§ Pictures paired with source code:
<<<<
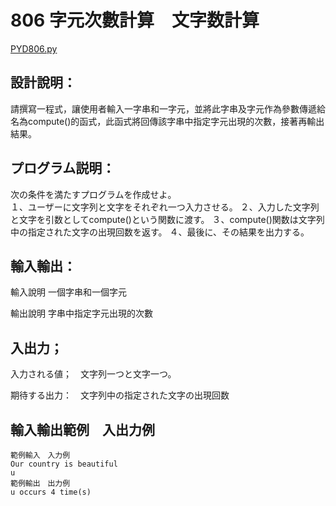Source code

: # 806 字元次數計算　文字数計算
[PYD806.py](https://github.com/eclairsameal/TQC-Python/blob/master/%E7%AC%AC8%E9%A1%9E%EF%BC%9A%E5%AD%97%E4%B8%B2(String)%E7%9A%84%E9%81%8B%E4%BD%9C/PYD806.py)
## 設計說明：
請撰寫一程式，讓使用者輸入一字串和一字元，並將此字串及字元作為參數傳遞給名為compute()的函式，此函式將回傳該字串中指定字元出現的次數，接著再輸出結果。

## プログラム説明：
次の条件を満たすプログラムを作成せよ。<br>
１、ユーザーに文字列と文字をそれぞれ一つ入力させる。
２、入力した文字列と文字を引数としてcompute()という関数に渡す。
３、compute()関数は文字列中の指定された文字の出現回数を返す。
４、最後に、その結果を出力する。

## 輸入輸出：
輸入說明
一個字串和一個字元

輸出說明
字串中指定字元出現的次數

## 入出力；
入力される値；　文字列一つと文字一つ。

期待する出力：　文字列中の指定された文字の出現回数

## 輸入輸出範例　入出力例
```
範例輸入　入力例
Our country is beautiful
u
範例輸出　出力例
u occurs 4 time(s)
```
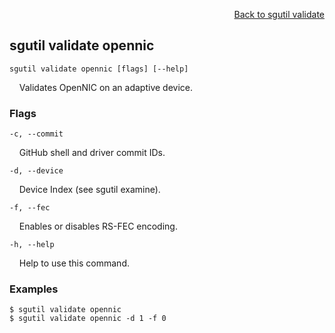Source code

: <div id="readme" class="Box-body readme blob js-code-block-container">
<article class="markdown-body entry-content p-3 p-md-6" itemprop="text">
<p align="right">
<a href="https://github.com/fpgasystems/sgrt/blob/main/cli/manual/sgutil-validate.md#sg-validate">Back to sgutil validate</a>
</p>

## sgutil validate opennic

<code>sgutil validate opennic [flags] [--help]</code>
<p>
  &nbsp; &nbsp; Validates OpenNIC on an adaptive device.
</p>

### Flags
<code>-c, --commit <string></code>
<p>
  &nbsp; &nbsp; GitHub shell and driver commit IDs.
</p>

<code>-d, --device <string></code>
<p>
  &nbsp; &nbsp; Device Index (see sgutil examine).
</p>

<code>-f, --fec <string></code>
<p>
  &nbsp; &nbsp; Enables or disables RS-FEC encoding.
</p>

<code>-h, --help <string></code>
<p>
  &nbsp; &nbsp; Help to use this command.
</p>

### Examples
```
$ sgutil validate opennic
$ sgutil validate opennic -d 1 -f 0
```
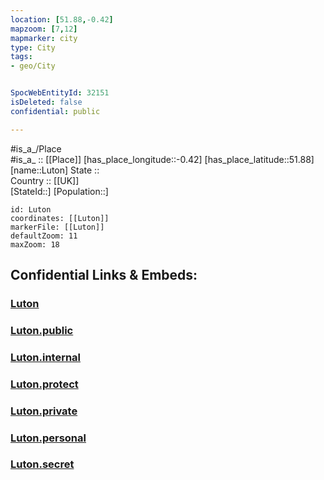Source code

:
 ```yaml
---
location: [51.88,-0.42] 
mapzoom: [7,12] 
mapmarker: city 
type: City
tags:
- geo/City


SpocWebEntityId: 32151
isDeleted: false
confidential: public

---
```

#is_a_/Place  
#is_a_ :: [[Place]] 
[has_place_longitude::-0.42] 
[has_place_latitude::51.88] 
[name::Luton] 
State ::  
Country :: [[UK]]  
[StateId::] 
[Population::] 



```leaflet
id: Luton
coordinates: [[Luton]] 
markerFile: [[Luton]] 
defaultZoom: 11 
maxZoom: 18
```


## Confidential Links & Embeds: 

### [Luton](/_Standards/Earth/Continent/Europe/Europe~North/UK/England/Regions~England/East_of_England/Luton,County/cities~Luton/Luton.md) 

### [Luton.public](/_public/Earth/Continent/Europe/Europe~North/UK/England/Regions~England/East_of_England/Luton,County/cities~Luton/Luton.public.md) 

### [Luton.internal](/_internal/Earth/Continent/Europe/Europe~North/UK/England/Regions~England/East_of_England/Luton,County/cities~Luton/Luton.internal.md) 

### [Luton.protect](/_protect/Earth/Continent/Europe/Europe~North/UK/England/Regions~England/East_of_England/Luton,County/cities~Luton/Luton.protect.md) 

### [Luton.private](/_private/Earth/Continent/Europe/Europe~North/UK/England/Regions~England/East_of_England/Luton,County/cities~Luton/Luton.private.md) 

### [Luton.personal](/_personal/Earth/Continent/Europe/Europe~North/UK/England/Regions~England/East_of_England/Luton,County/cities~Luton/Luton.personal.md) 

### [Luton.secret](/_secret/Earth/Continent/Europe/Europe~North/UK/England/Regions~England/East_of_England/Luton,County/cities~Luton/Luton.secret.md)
>>>>
<<<<
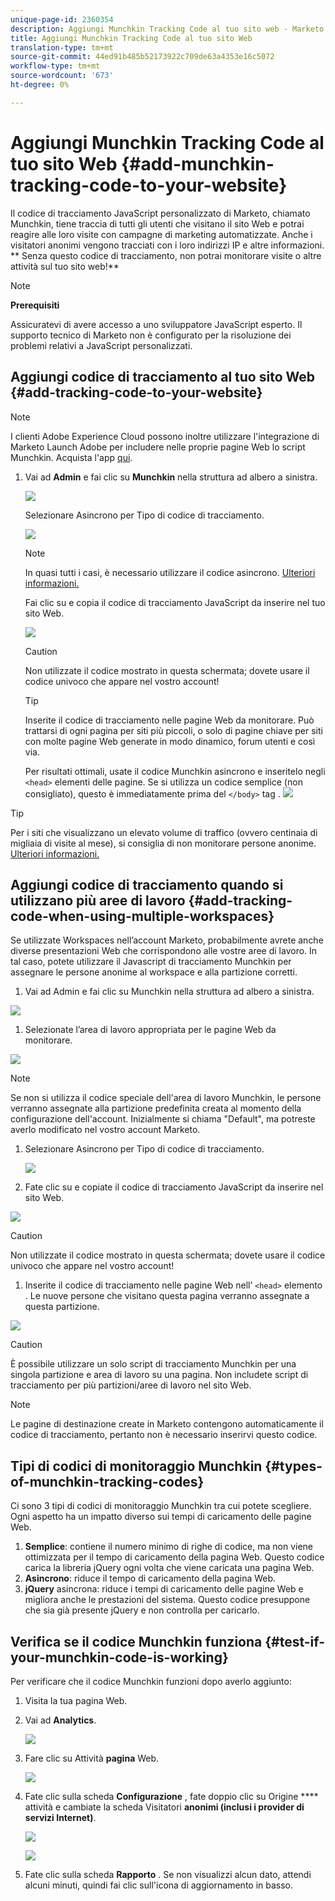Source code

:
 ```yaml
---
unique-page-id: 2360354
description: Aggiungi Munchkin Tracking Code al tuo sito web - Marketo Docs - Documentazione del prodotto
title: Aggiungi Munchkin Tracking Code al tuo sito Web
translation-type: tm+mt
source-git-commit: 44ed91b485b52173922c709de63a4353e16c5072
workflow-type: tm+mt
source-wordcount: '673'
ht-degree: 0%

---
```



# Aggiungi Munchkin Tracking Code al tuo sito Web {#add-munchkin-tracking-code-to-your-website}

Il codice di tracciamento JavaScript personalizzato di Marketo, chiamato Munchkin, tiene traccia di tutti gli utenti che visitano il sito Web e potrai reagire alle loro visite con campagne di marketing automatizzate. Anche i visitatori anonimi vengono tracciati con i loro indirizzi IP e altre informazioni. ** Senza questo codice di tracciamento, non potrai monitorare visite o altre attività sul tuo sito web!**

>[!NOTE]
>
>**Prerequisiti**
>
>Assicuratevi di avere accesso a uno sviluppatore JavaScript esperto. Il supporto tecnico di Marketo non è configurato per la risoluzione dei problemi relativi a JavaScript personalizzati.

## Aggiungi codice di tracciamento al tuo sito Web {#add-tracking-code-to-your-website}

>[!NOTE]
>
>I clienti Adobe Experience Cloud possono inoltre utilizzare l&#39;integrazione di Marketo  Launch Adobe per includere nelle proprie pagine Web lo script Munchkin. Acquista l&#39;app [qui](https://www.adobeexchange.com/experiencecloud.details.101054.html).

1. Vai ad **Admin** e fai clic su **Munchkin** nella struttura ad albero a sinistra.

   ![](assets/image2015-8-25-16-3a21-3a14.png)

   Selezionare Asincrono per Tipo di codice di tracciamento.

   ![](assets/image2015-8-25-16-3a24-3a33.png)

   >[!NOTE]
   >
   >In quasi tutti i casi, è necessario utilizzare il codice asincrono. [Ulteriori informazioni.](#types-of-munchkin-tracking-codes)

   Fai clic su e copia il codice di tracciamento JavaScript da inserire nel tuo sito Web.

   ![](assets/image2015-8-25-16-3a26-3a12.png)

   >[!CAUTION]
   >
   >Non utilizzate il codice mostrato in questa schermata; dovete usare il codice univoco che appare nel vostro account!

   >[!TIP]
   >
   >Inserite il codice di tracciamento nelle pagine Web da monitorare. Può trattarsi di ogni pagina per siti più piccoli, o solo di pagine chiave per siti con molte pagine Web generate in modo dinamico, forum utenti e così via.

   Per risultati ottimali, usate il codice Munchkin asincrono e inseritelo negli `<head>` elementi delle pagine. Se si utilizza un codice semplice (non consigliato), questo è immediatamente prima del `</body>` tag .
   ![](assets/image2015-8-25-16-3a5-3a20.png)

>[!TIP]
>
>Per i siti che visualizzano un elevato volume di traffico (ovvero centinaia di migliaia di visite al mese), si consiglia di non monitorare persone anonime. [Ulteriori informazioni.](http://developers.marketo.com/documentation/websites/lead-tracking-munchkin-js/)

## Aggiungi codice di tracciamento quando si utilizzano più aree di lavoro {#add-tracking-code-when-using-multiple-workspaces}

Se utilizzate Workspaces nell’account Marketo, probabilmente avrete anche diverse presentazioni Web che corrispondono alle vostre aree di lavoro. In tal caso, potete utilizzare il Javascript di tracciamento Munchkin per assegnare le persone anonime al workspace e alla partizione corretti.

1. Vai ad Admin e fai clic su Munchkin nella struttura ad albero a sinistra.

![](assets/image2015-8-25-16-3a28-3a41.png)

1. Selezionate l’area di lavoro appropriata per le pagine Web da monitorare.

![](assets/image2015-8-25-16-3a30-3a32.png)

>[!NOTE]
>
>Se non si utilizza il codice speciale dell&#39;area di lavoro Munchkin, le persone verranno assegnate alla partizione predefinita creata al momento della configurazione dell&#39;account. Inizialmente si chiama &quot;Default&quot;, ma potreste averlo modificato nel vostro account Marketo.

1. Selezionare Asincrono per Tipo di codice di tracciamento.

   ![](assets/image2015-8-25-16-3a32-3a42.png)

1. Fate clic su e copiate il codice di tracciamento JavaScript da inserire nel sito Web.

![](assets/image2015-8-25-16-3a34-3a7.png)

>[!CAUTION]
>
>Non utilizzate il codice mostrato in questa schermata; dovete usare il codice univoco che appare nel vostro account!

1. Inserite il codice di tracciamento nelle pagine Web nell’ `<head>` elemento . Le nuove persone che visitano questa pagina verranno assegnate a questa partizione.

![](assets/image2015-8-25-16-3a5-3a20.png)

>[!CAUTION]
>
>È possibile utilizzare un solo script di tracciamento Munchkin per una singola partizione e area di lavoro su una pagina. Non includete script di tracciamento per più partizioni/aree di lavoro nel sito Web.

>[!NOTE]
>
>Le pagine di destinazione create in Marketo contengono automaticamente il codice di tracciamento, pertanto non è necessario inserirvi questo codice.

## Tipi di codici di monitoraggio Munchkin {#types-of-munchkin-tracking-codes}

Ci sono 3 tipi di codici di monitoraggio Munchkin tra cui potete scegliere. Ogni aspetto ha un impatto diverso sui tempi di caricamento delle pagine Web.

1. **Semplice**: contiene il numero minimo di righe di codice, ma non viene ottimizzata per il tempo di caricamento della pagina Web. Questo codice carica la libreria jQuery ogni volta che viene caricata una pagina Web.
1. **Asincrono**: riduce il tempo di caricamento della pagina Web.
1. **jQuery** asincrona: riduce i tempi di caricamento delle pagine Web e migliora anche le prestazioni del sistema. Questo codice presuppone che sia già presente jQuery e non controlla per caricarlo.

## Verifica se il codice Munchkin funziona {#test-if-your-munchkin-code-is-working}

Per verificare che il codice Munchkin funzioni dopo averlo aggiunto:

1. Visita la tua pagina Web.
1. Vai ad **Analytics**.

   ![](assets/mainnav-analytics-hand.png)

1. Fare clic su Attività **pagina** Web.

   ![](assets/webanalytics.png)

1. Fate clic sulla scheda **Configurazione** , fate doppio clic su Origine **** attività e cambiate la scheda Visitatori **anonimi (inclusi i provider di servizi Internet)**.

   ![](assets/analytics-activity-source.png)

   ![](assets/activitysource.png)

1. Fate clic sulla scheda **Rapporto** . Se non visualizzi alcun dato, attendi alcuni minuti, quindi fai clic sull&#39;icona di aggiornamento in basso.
>>>>
<<<<
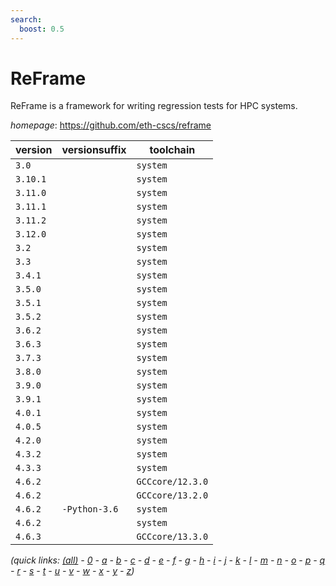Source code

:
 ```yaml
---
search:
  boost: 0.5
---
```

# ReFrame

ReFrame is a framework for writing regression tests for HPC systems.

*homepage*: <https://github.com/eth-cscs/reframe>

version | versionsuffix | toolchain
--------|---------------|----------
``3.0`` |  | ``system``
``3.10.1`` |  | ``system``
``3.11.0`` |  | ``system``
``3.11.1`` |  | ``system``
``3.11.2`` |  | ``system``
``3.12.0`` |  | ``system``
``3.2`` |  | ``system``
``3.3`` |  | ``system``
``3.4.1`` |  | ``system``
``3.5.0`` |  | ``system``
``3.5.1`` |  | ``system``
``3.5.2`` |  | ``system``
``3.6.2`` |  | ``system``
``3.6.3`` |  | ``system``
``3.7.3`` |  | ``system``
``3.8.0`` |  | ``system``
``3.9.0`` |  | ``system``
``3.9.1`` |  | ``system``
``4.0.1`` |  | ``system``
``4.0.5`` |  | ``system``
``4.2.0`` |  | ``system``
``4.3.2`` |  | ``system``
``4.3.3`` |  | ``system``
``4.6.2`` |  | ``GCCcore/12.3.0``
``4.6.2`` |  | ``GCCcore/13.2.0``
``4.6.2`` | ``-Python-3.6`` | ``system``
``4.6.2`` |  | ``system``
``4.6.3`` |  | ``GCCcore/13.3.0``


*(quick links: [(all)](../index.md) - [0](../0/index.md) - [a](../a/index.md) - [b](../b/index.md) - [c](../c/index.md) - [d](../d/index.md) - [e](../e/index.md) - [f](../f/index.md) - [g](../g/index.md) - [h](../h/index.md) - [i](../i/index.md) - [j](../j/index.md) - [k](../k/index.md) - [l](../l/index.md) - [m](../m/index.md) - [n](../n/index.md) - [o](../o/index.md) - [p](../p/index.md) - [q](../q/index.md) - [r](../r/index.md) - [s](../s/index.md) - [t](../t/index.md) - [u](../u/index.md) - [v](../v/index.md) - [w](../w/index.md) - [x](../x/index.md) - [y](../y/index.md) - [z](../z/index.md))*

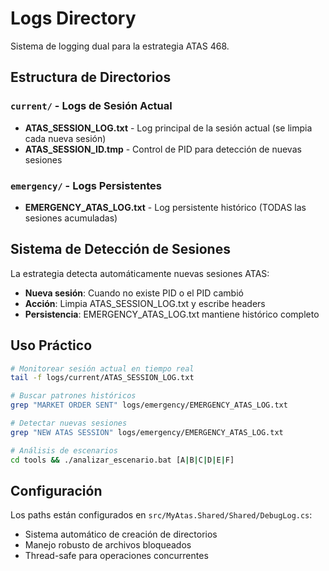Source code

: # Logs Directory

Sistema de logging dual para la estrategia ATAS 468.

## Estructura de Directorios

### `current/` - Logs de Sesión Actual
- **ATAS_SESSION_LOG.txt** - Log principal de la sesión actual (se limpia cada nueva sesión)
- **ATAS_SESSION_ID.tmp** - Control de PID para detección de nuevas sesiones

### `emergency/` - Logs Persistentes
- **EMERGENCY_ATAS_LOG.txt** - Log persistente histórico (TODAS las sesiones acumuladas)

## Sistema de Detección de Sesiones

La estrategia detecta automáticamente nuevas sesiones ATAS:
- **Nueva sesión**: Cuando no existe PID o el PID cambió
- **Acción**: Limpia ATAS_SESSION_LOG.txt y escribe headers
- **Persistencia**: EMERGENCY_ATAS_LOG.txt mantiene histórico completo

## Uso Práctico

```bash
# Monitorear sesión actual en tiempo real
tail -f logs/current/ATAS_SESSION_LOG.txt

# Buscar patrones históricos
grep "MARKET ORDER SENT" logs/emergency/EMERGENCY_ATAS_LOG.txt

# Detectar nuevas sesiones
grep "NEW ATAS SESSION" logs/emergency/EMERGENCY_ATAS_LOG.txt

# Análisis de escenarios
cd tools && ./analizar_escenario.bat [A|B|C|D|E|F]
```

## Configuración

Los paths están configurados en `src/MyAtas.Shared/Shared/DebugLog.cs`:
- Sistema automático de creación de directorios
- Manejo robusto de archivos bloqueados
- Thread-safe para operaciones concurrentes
>>>>
§ The problem: Lines with the word "types": report how many there are in the entries, as a bare number.

§ Completed exercise: 2